**EXERCISE DIRECTIONS:** Give again, character for character, the lines that lie between the first line of the material and the line with "jekyll serve -w", inclusive. Omit pictures.

**EXCERPTED RECORDS:**

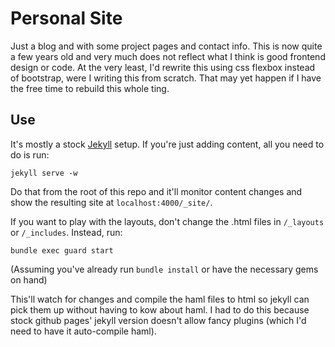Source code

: # Personal Site

Just a blog and with some project pages and contact info.  This is now quite a few years old and very much does not reflect what I think is good frontend design or code.  At the very least, I'd rewrite this using css flexbox instead of bootstrap, were I writing this from scratch.  That may yet happen if I have the free time to rebuild this whole ting.

## Use

It's mostly a stock [Jekyll](http://jekyllrb.com/) setup. If you're just adding content, all you need to do is run:

    jekyll serve -w

Do that from the root of this repo and it'll monitor content changes and show the resulting site at `localhost:4000/_site/`.

If you want to play with the layouts, don't change the .html files in `/_layouts` or `/_includes`.  Instead, run:

    bundle exec guard start

(Assuming you've already run `bundle install` or have the necessary gems on hand)

This'll watch for changes and compile the haml files to html so jekyll can pick them up without having to kow about haml.  I had to do this because stock github pages' jekyll version doesn't allow fancy plugins (which I'd need to have it auto-compile haml).
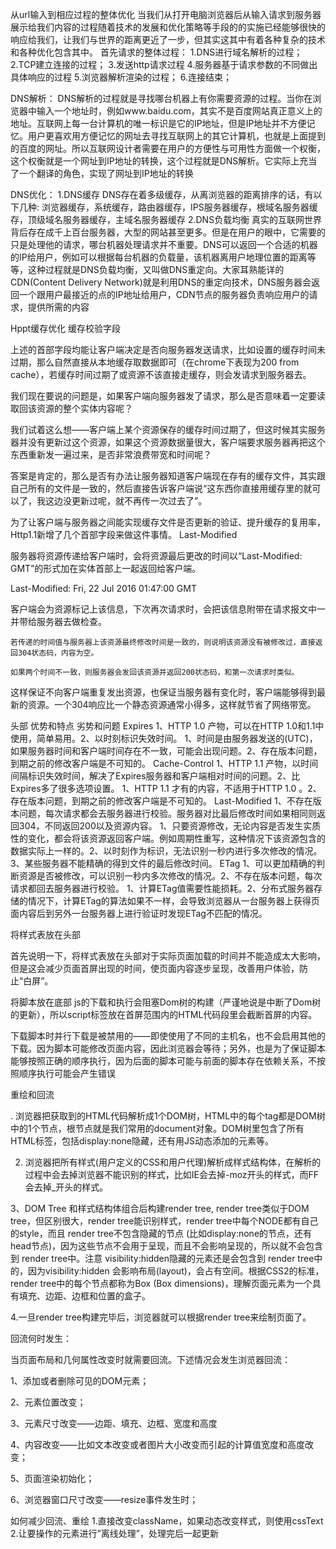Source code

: 从url输入到相应过程的整体优化
当我们从打开电脑浏览器后从输入请求到服务器展示给我们内容的过程随着技术的发展和优化策略等手段的的实施已经能够很快的响应给我们，让我们与世界的距离更近了一步，但其实这其中有着各种复杂的技术和各种优化包含其中。
首先请求的整体过程：
1.DNS进行域名解析的过程；
2.TCP建立连接的过程；
3.发送http请求过程
4.服务器基于请求参数的不同做出具体响应的过程
5.浏览器解析渲染的过程；
6.连接结束；
   
DNS解析：
DNS解析的过程就是寻找哪台机器上有你需要资源的过程。当你在浏览器中输入一个地址时，例如www.baidu.com，其实不是百度网站真正意义上的地址。互联网上每一台计算机的唯一标识是它的IP地址，但是IP地址并不方便记忆。用户更喜欢用方便记忆的网址去寻找互联网上的其它计算机，也就是上面提到的百度的网址。所以互联网设计者需要在用户的方便性与可用性方面做一个权衡，这个权衡就是一个网址到IP地址的转换，这个过程就是DNS解析。它实际上充当了一个翻译的角色，实现了网址到IP地址的转换

DNS优化：
1.DNS缓存
DNS存在着多级缓存，从离浏览器的距离排序的话，有以下几种: 浏览器缓存，系统缓存，路由器缓存，IPS服务器缓存，根域名服务器缓存，顶级域名服务器缓存，主域名服务器缓存
2.DNS负载均衡
真实的互联网世界背后存在成千上百台服务器，大型的网站甚至更多。但是在用户的眼中，它需要的只是处理他的请求，哪台机器处理请求并不重要。DNS可以返回一个合适的机器的IP给用户，例如可以根据每台机器的负载量，该机器离用户地理位置的距离等等，这种过程就是DNS负载均衡，又叫做DNS重定向。大家耳熟能详的CDN(Content Delivery Network)就是利用DNS的重定向技术，DNS服务器会返回一个跟用户最接近的点的IP地址给用户，CDN节点的服务器负责响应用户的请求，提供所需的内容

Hppt缓存优化
缓存校验字段

上述的首部字段均能让客户端决定是否向服务器发送请求，比如设置的缓存时间未过期，那么自然直接从本地缓存取数据即可（在chrome下表现为200 from cache），若缓存时间过期了或资源不该直接走缓存，则会发请求到服务器去。

我们现在要说的问题是，如果客户端向服务器发了请求，那么是否意味着一定要读取回该资源的整个实体内容呢？

我们试着这么想——客户端上某个资源保存的缓存时间过期了，但这时候其实服务器并没有更新过这个资源，如果这个资源数据量很大，客户端要求服务器再把这个东西重新发一遍过来，是否非常浪费带宽和时间呢？

答案是肯定的，那么是否有办法让服务器知道客户端现在存有的缓存文件，其实跟自己所有的文件是一致的，然后直接告诉客户端说“这东西你直接用缓存里的就可以了，我这边没更新过呢，就不再传一次过去了”。

为了让客户端与服务器之间能实现缓存文件是否更新的验证、提升缓存的复用率，Http1.1新增了几个首部字段来做这件事情。
Last-Modified

服务器将资源传递给客户端时，会将资源最后更改的时间以“Last-Modified: GMT”的形式加在实体首部上一起返回给客户端。

Last-Modified: Fri, 22 Jul 2016 01:47:00 GMT

客户端会为资源标记上该信息，下次再次请求时，会把该信息附带在请求报文中一并带给服务器去做检查。

    若传递的时间值与服务器上该资源最终修改时间是一致的，则说明该资源没有被修改过，直接返回304状态码，内容为空。

    如果两个时间不一致，则服务器会发回该资源并返回200状态码，和第一次请求时类似。

这样保证不向客户端重复发出资源，也保证当服务器有变化时，客户端能够得到最新的资源。一个304响应比一个静态资源通常小得多，这样就节省了网络带宽。

头部	优势和特点	劣势和问题
Expires	1、HTTP 1.0 产物，可以在HTTP 1.0和1.1中使用，简单易用。2、以时刻标识失效时间。	1、时间是由服务器发送的(UTC)，如果服务器时间和客户端时间存在不一致，可能会出现问题。2、存在版本问题，到期之前的修改客户端是不可知的。
Cache-Control	1、HTTP 1.1 产物，以时间间隔标识失效时间，解决了Expires服务器和客户端相对时间的问题。2、比Expires多了很多选项设置。	1、HTTP 1.1 才有的内容，不适用于HTTP 1.0 。2、存在版本问题，到期之前的修改客户端是不可知的。
Last-Modified	1、不存在版本问题，每次请求都会去服务器进行校验。服务器对比最后修改时间如果相同则返回304，不同返回200以及资源内容。	1、只要资源修改，无论内容是否发生实质性的变化，都会将该资源返回客户端。例如周期性重写，这种情况下该资源包含的数据实际上一样的。2、以时刻作为标识，无法识别一秒内进行多次修改的情况。3、某些服务器不能精确的得到文件的最后修改时间。
ETag	1、可以更加精确的判断资源是否被修改，可以识别一秒内多次修改的情况。2、不存在版本问题，每次请求都回去服务器进行校验。	1、计算ETag值需要性能损耗。2、分布式服务器存储的情况下，计算ETag的算法如果不一样，会导致浏览器从一台服务器上获得页面内容后到另外一台服务器上进行验证时发现ETag不匹配的情况。


将样式表放在头部

首先说明一下，将样式表放在头部对于实际页面加载的时间并不能造成太大影响，但是这会减少页面首屏出现的时间，使页面内容逐步呈现，改善用户体验，防止“白屏”。

将脚本放在底部
js的下载和执行会阻塞Dom树的构建（严谨地说是中断了Dom树的更新），所以script标签放在首屏范围内的HTML代码段里会截断首屏的内容。

下载脚本时并行下载是被禁用的——即使使用了不同的主机名，也不会启用其他的下载。因为脚本可能修改页面内容，因此浏览器会等待；另外，也是为了保证脚本能够按照正确的顺序执行，因为后面的脚本可能与前面的脚本存在依赖关系，不按照顺序执行可能会产生错误


重绘和回流

.  浏览器把获取到的HTML代码解析成1个DOM树，HTML中的每个tag都是DOM树中的1个节点，根节点就是我们常用的document对象。DOM树里包含了所有HTML标签，包括display:none隐藏，还有用JS动态添加的元素等。

2. 浏览器把所有样式(用户定义的CSS和用户代理)解析成样式结构体，在解析的过程中会去掉浏览器不能识别的样式，比如IE会去掉-moz开头的样式，而FF会去掉_开头的样式。

3、DOM Tree 和样式结构体组合后构建render tree, render tree类似于DOM tree，但区别很大，render tree能识别样式，render tree中每个NODE都有自己的style，而且 render tree不包含隐藏的节点 (比如display:none的节点，还有head节点)，因为这些节点不会用于呈现，而且不会影响呈现的，所以就不会包含到 render tree中。注意 visibility:hidden隐藏的元素还是会包含到 render tree中的，因为visibility:hidden 会影响布局(layout)，会占有空间。根据CSS2的标准，render tree中的每个节点都称为Box (Box dimensions)，理解页面元素为一个具有填充、边距、边框和位置的盒子。

4.一旦render tree构建完毕后，浏览器就可以根据render tree来绘制页面了。

回流何时发生：

当页面布局和几何属性改变时就需要回流。下述情况会发生浏览器回流：

1、添加或者删除可见的DOM元素；

2、元素位置改变；

3、元素尺寸改变——边距、填充、边框、宽度和高度

4、内容改变——比如文本改变或者图片大小改变而引起的计算值宽度和高度改变；

5、页面渲染初始化；

6、浏览器窗口尺寸改变——resize事件发生时；

如何减少回流、重绘
1.直接改变className，如果动态改变样式，则使用cssText
2.让要操作的元素进行”离线处理”，处理完后一起更新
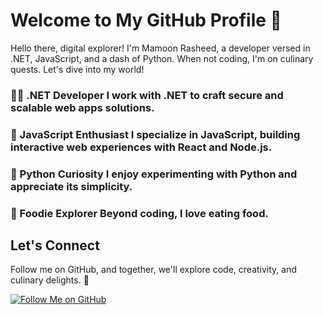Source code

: # Welcome to My GitHub Profile 🚀

Hello there, digital explorer! I'm Mamoon Rasheed, a developer versed in .NET, JavaScript, and a dash of Python. When not coding, I'm on culinary quests. Let's dive into my world!

### 🧙‍♂️ .NET Developer I work with .NET to craft secure and scalable web apps solutions.

### 🌠 JavaScript Enthusiast I specialize in JavaScript, building interactive web experiences with React and Node.js.

### 🌟 Python Curiosity I enjoy experimenting with Python and appreciate its simplicity.

### 🍔 Foodie Explorer Beyond coding, I love eating food.

## Let's Connect

Follow me on GitHub, and together, we'll explore code, creativity, and culinary delights. 🌟

[![Follow Me on GitHub](https://img.shields.io/github/followers/yourusername?label=Follow&style=social)](https://github.com/mamoon-rasheed)
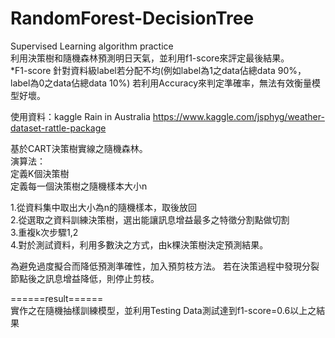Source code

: # RandomForest-DecisionTree
Supervised Learning algorithm practice  
利用決策樹和隨機森林預測明日天氣，並利用f1-score來評定最後結果。  
*F1-score
針對資料級label若分配不均(例如label為1之data佔總data 90%，label為0之data佔總data 10%)
若利用Accuracy來判定準確率，無法有效衡量模型好壞。

使用資料：kaggle Rain in Australia
https://www.kaggle.com/jsphyg/weather-dataset-rattle-package  


基於CART決策樹實線之隨機森林。  
演算法：  
定義K個決策樹  
定義每一個決策樹之隨機樣本大小n  
  
1.從資料集中取出大小為n的隨機樣本，取後放回  
2.從選取之資料訓練決策樹，選出能讓訊息增益最多之特徵分割點做切割  
3.重複k次步驟1,2  
4.對於測試資料，利用多數決之方式，由k棵決策樹決定預測結果。  

為避免過度擬合而降低預測準確性，加入預剪枝方法。
若在決策過程中發現分裂節點後之訊息增益降低，則停止剪枝。
  
======result======  
實作之在隨機抽樣訓練模型，並利用Testing Data測試達到f1-score=0.6以上之結果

**FINISHED TASK:**
Source code

: # Personal Site

Just a blog and with some project pages and contact info.  This is now quite a few years old and very much does not reflect what I think is good frontend design or code.  At the very least, I'd rewrite this using css flexbox instead of bootstrap, were I writing this from scratch.  That may yet happen if I have the free time to rebuild this whole ting.

## Use

It's mostly a stock [Jekyll](http://jekyllrb.com/) setup. If you're just adding content, all you need to do is run:

    jekyll serve -w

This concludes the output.